[Stored items from a collection]
====

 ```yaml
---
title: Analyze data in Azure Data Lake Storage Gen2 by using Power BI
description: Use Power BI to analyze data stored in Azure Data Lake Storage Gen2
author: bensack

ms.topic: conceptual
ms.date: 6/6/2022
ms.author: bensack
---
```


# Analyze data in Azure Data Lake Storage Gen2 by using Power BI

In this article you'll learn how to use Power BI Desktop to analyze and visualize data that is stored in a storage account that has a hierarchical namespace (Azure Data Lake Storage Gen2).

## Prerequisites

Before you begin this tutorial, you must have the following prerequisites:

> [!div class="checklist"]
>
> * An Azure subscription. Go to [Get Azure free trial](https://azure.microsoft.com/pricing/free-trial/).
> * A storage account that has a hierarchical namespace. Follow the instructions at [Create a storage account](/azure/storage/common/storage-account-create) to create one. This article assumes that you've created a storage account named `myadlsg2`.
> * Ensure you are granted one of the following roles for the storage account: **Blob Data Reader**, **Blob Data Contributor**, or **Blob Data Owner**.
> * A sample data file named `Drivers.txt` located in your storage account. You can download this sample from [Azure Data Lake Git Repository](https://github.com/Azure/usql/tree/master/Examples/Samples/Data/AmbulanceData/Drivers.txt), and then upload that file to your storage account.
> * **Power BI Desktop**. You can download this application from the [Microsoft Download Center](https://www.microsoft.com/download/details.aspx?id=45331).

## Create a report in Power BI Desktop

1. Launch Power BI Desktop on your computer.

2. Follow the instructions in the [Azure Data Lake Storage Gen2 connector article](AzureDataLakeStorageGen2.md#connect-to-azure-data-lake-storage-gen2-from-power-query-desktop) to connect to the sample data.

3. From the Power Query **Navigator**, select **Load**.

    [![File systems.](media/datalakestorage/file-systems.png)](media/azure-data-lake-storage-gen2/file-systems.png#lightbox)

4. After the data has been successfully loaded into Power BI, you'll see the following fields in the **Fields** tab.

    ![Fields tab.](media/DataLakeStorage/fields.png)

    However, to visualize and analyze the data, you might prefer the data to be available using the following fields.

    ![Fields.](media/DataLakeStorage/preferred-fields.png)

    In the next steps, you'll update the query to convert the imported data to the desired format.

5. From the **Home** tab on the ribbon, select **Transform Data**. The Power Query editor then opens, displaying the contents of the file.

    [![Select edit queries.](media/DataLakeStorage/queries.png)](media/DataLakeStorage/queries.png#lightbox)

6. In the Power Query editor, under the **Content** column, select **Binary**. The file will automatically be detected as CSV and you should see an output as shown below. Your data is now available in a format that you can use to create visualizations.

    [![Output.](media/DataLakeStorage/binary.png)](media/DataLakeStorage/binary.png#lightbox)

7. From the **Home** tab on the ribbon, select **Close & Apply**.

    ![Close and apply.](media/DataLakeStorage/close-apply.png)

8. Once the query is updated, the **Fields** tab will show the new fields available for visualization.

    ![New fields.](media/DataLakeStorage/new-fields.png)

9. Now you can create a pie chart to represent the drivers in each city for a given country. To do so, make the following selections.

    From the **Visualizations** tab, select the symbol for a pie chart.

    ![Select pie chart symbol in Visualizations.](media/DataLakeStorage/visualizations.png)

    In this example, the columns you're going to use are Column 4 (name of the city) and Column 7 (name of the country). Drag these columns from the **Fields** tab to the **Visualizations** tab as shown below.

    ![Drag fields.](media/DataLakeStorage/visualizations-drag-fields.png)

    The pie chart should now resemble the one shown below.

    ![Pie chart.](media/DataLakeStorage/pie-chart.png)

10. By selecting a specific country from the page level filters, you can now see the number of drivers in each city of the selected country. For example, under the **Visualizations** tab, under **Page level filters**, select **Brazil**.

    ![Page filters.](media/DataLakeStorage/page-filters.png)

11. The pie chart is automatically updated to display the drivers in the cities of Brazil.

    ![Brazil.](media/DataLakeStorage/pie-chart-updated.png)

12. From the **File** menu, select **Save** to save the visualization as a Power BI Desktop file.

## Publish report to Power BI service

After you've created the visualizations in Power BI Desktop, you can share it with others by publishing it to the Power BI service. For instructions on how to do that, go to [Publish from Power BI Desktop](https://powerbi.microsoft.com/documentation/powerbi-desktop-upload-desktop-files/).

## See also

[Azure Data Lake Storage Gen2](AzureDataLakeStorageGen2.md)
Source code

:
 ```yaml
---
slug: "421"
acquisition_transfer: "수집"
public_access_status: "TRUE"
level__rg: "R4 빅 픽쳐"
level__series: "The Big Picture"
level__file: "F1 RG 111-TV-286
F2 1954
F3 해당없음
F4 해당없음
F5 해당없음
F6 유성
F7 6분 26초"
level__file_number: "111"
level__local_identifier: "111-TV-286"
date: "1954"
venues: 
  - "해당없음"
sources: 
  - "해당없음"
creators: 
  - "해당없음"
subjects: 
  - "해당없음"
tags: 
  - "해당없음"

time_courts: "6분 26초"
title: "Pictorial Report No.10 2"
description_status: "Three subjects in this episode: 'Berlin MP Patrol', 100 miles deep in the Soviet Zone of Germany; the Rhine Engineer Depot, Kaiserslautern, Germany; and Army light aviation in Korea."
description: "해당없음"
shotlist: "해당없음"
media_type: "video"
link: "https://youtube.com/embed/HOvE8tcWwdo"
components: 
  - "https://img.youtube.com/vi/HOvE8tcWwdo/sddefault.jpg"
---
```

====

▶ **Problem**
Write out each line of the data above again, exactly as given.

▶ **Written solution**
 ```yaml
---
title: Analyze data in Azure Data Lake Storage Gen2 by using Power BI
description: Use Power BI to analyze data stored in Azure Data Lake Storage Gen2
author: bensack

ms.topic: conceptual
ms.date: 6/6/2022
ms.author: bensack
---
```


# Analyze data in Azure Data Lake Storage Gen2 by using Power BI

In this article you'll learn how to use Power BI Desktop to analyze and visualize data that is stored in a storage account that has a hierarchical namespace (Azure Data Lake Storage Gen2).

## Prerequisites

Before you begin this tutorial, you must have the following prerequisites:

> [!div class="checklist"]
>
> * An Azure subscription. Go to [Get Azure free trial](https://azure.microsoft.com/pricing/free-trial/).
> * A storage account that has a hierarchical namespace. Follow the instructions at [Create a storage account](/azure/storage/common/storage-account-create) to create one. This article assumes that you've created a storage account named `myadlsg2`.
> * Ensure you are granted one of the following roles for the storage account: **Blob Data Reader**, **Blob Data Contributor**, or **Blob Data Owner**.
> * A sample data file named `Drivers.txt` located in your storage account. You can download this sample from [Azure Data Lake Git Repository](https://github.com/Azure/usql/tree/master/Examples/Samples/Data/AmbulanceData/Drivers.txt), and then upload that file to your storage account.
> * **Power BI Desktop**. You can download this application from the [Microsoft Download Center](https://www.microsoft.com/download/details.aspx?id=45331).

## Create a report in Power BI Desktop

1. Launch Power BI Desktop on your computer.

2. Follow the instructions in the [Azure Data Lake Storage Gen2 connector article](AzureDataLakeStorageGen2.md#connect-to-azure-data-lake-storage-gen2-from-power-query-desktop) to connect to the sample data.

3. From the Power Query **Navigator**, select **Load**.

    [![File systems.](media/datalakestorage/file-systems.png)](media/azure-data-lake-storage-gen2/file-systems.png#lightbox)

4. After the data has been successfully loaded into Power BI, you'll see the following fields in the **Fields** tab.

    ![Fields tab.](media/DataLakeStorage/fields.png)

    However, to visualize and analyze the data, you might prefer the data to be available using the following fields.

    ![Fields.](media/DataLakeStorage/preferred-fields.png)

    In the next steps, you'll update the query to convert the imported data to the desired format.

5. From the **Home** tab on the ribbon, select **Transform Data**. The Power Query editor then opens, displaying the contents of the file.

    [![Select edit queries.](media/DataLakeStorage/queries.png)](media/DataLakeStorage/queries.png#lightbox)

6. In the Power Query editor, under the **Content** column, select **Binary**. The file will automatically be detected as CSV and you should see an output as shown below. Your data is now available in a format that you can use to create visualizations.

    [![Output.](media/DataLakeStorage/binary.png)](media/DataLakeStorage/binary.png#lightbox)

7. From the **Home** tab on the ribbon, select **Close & Apply**.

    ![Close and apply.](media/DataLakeStorage/close-apply.png)

8. Once the query is updated, the **Fields** tab will show the new fields available for visualization.

    ![New fields.](media/DataLakeStorage/new-fields.png)

9. Now you can create a pie chart to represent the drivers in each city for a given country. To do so, make the following selections.

    From the **Visualizations** tab, select the symbol for a pie chart.

    ![Select pie chart symbol in Visualizations.](media/DataLakeStorage/visualizations.png)

    In this example, the columns you're going to use are Column 4 (name of the city) and Column 7 (name of the country). Drag these columns from the **Fields** tab to the **Visualizations** tab as shown below.

    ![Drag fields.](media/DataLakeStorage/visualizations-drag-fields.png)

    The pie chart should now resemble the one shown below.

    ![Pie chart.](media/DataLakeStorage/pie-chart.png)

10. By selecting a specific country from the page level filters, you can now see the number of drivers in each city of the selected country. For example, under the **Visualizations** tab, under **Page level filters**, select **Brazil**.

    ![Page filters.](media/DataLakeStorage/page-filters.png)

11. The pie chart is automatically updated to display the drivers in the cities of Brazil.

    ![Brazil.](media/DataLakeStorage/pie-chart-updated.png)

12. From the **File** menu, select **Save** to save the visualization as a Power BI Desktop file.

## Publish report to Power BI service

After you've created the visualizations in Power BI Desktop, you can share it with others by publishing it to the Power BI service. For instructions on how to do that, go to [Publish from Power BI Desktop](https://powerbi.microsoft.com/documentation/powerbi-desktop-upload-desktop-files/).

## See also

[Azure Data Lake Storage Gen2](AzureDataLakeStorageGen2.md)
Source code

:
 ```yaml
---
slug: "421"
acquisition_transfer: "수집"
public_access_status: "TRUE"
level__rg: "R4 빅 픽쳐"
level__series: "The Big Picture"
level__file: "F1 RG 111-TV-286
F2 1954
F3 해당없음
F4 해당없음
F5 해당없음
F6 유성
F7 6분 26초"
level__file_number: "111"
level__local_identifier: "111-TV-286"
date: "1954"
venues: 
  - "해당없음"
sources: 
  - "해당없음"
creators: 
  - "해당없음"
subjects: 
  - "해당없음"
tags: 
  - "해당없음"

time_courts: "6분 26초"
title: "Pictorial Report No.10 2"
description_status: "Three subjects in this episode: 'Berlin MP Patrol', 100 miles deep in the Soviet Zone of Germany; the Rhine Engineer Depot, Kaiserslautern, Germany; and Army light aviation in Korea."
description: "해당없음"
shotlist: "해당없음"
media_type: "video"
link: "https://youtube.com/embed/HOvE8tcWwdo"
components: 
  - "https://img.youtube.com/vi/HOvE8tcWwdo/sddefault.jpg"
---
```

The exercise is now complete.